3) Os preços do petróleo disparariam, especialmente se os iranianos cortassem sua produção ou buscassem interromper o fluxo dos campos petrolíferos da Arábia Saudita. A economia mundial seria seriamente afetada e os Estados Unidos seriam culpados por isso. Observem que os preços do petróleo já passaram de US$ 70 o barril, graças em parte aos temores de um choque entre os EUA e o Irã.

4) No rastro do ataque, os EUA se tornariam um alvo ainda mais provável do terrorismo, além de reforçar as suspeitas globais de que o apoio americano a Israel é em si uma causa fundamental da ascensão do terror islâmico. Os EUA ficariam mais isolados e portanto mais vulneráveis, enquanto as perspectivas de uma eventual harmonização entre Israel e seus vizinhos se tornariam ainda mais remotas.

Em resumo, um ataque ao Irã seria um ato de insensatez política, desencadeando uma turbulência progressiva nos assuntos mundiais. Com os EUA como alvo de uma hostilidade crescente e disseminada, a era do predomínio americano poderia até mesmo chegar a um fim prematuro. Embora os EUA sejam claramente dominantes no mundo hoje, eles não têm poder nem inclinação doméstica para impor e então sustentar sua vontade face à resistência prolongada e custosa. Esta é sem dúvida a lição ensinada por suas experiências no Vietnã e no Iraque.

Mesmo que os EUA não estejam planejando um ataque iminente ao Irã, as persistentes indicações de porta-vozes oficiais de que "a opção militar está sobre a mesa" impedem o tipo de negociação que poderia tornar esta opção desnecessária. Tais ameaças tendem a unir os nacionalistas iranianos e os fundamentalistas xiitas, pois a maior parte da população do Irã tem orgulho de seu programa nuclear.

As ameaças militares também reforçam as crescentes suspeitas internacionais de que os EUA estejam encorajando deliberadamente a intransigência iraniana. Infelizmente, é preciso perguntar se essas suspeitas podem ser, em parte, justificadas. Se não, como explicar a atual posição de "negociação" dos EUA - a de recusar-se a participar do atual diálogo com o Irã e insistir em tratar apenas com procuradores? Aliás, isto é um claro contraste em relação às negociações dos EUA com a Coréia do Norte.

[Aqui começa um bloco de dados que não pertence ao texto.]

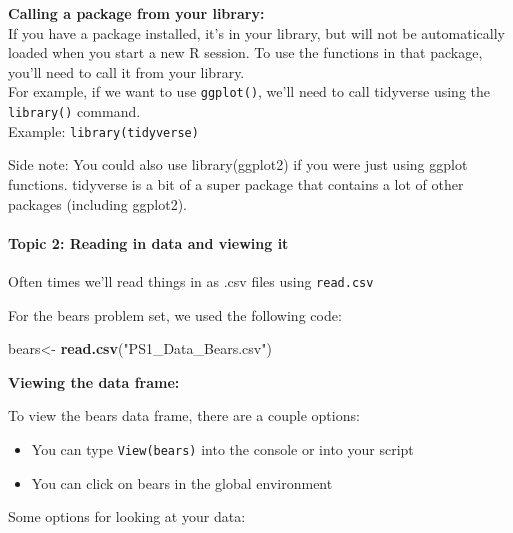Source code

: \documentclass[
]{article}
\newenvironment{Shaded}{\begin{snugshade}}{\end{snugshade}}
\newcommand{\FunctionTok}[1]{\textcolor[rgb]{0.13,0.29,0.53}{\textbf{#1}}}
\newcommand{\NormalTok}[1]{#1}
\newcommand{\OtherTok}[1]{\textcolor[rgb]{0.56,0.35,0.01}{#1}}
\newcommand{\StringTok}[1]{\textcolor[rgb]{0.31,0.60,0.02}{#1}}
\providecommand{\tightlist}{%
  \setlength{\itemsep}{0pt}\setlength{\parskip}{0pt}}
\begin{document}
\textbf{Calling a package from your library:}\\
If you have a package installed, it's in your library, but will not be
automatically loaded when you start a new R session. To use the
functions in that package, you'll need to call it from your library.\\
For example, if we want to use \texttt{ggplot()}, we'll need to call
tidyverse using the \texttt{library()} command.\\
Example: \texttt{library(tidyverse)}

Side note: You could also use library(ggplot2) if you were just using
ggplot functions. tidyverse is a bit of a super package that contains a
lot of other packages (including ggplot2).

\hypertarget{topic-2-reading-in-data-and-viewing-it}{%
\paragraph{Topic 2: Reading in data and viewing
it}\label{topic-2-reading-in-data-and-viewing-it}}

Often times we'll read things in as .csv files using \texttt{read.csv}

For the bears problem set, we used the following code:

\begin{Shaded}
\begin{Highlighting}[]
\NormalTok{bears}\OtherTok{\textless{}{-}} \FunctionTok{read.csv}\NormalTok{(}\StringTok{"PS1\_Data\_Bears.csv"}\NormalTok{)}
\end{Highlighting}
\end{Shaded}

\textbf{Viewing the data frame:}

To view the bears data frame, there are a couple options:

\begin{itemize}
\tightlist
\item
  You can type \texttt{View(bears)} into the console or into your
  script\\
\item
  You can click on bears in the global environment
\end{itemize}

Some options for looking at your data:
\end{document}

Os EUA já reservam fundos para a desestabilização do regime iraniano e, afirma-se, enviam tropas de elite ao Irã para inflamar minorias étnicas a fim de fragmentar o Estado (em nome da democratização!). E claramente existem pessoas no governo Bush que não querem nenhuma solução negociada, estimuladas por promotores da ação militar de fora da administração e instigadas por anúncios de página inteira exagerando a ameaça iraniana.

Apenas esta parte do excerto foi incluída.